Будущее одной иллюзии
«Будущее одной иллюзии», пожалуй, один из самых драматичных по эмоциональности и содержанию трудов Фрейда. В нем Фрейд оставляет несколько в стороне свою психологическую концепцию о сексуальных влечениях и выводит на первый план новые, противоположные по сути, идеи о влечении к смерти и разрушению.
В данной книге Фрейд затрагивает проблемы цивилизации с ее стремлением создавать материальные блага для удовлетворения своих потребностей и с необходимостью устанавливать правила и запреты, нужные для урегулирования человеческих взаимоотношений. В своих наблюдениях и размышлениях Фрейд противопоставляет цивилизованному обществу личность – индивидуума, стремящегося к разрушительным и антиобщественным позывам, определяющим поведение многих людей. В поисках решения Фрейд бросает вызов религии и взывает к культурным ограничениям, способным примирить человека с цивилизацией. Данный труд является наиболее поздней работой Фрейда, написанию которой предшествовала череда личных сложностей и жизненных проблем, изложенных в биографической книге Эрнеста Джонса «Жизнь и творения Зигмунда Фрейда». В конце 30-х годов прошлого века в Соединенных Штатах широко распространилась информация о том, что Фрейд радикально изменил свои взгляды на практику психоанализа, – что его глубоко возмутило своей необоснованностью и искажением истинного высказывания. Издательская фирма «Verlag», которая была дорога его сердцу, находилась на грани банкротства.

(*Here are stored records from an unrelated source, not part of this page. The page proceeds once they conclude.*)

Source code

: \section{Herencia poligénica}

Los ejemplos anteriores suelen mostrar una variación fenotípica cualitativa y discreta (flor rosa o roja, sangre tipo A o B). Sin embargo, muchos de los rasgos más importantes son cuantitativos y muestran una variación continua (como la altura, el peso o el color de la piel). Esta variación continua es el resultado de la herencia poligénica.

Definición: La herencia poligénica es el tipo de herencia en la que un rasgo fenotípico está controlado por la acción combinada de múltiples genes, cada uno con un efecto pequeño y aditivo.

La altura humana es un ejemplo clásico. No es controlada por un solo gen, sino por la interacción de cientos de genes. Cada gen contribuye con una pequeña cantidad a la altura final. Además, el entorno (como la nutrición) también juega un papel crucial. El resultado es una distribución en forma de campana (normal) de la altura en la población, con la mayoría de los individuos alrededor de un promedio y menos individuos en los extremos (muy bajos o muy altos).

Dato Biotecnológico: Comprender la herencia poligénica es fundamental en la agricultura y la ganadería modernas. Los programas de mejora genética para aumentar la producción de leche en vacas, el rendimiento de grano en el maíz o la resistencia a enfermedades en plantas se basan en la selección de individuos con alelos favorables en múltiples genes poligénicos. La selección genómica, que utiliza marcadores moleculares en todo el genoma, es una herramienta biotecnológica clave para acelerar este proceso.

Здоровье его тоже заметно ухудшалось. Фрейд признавался, что «находит жизнь ради здоровья непереносимой». В 1927 году Фрейдом были написаны три литературных произведения, по поводу которых он меланхолически заметил: «Вероятно, за этим ничего не последует».
И в том же году он опубликовал свою книгу «Будущее одной иллюзии». Эта книга породила множество едких дискуссий. Его бывший ученик, отступник Ференци, написал, умаляя значимость этой книги, следующее: «Теперь она кажется мне почти детской; в сущности, я думаю по-другому; я считаю эту книгу слабо написанной аналитически и неадекватной как исповедь». Однако в то время в Англии поднялось много споров на религиозные темы, начиная с толкования епископом Бирмингема антропологического происхождения веры в пресуществление.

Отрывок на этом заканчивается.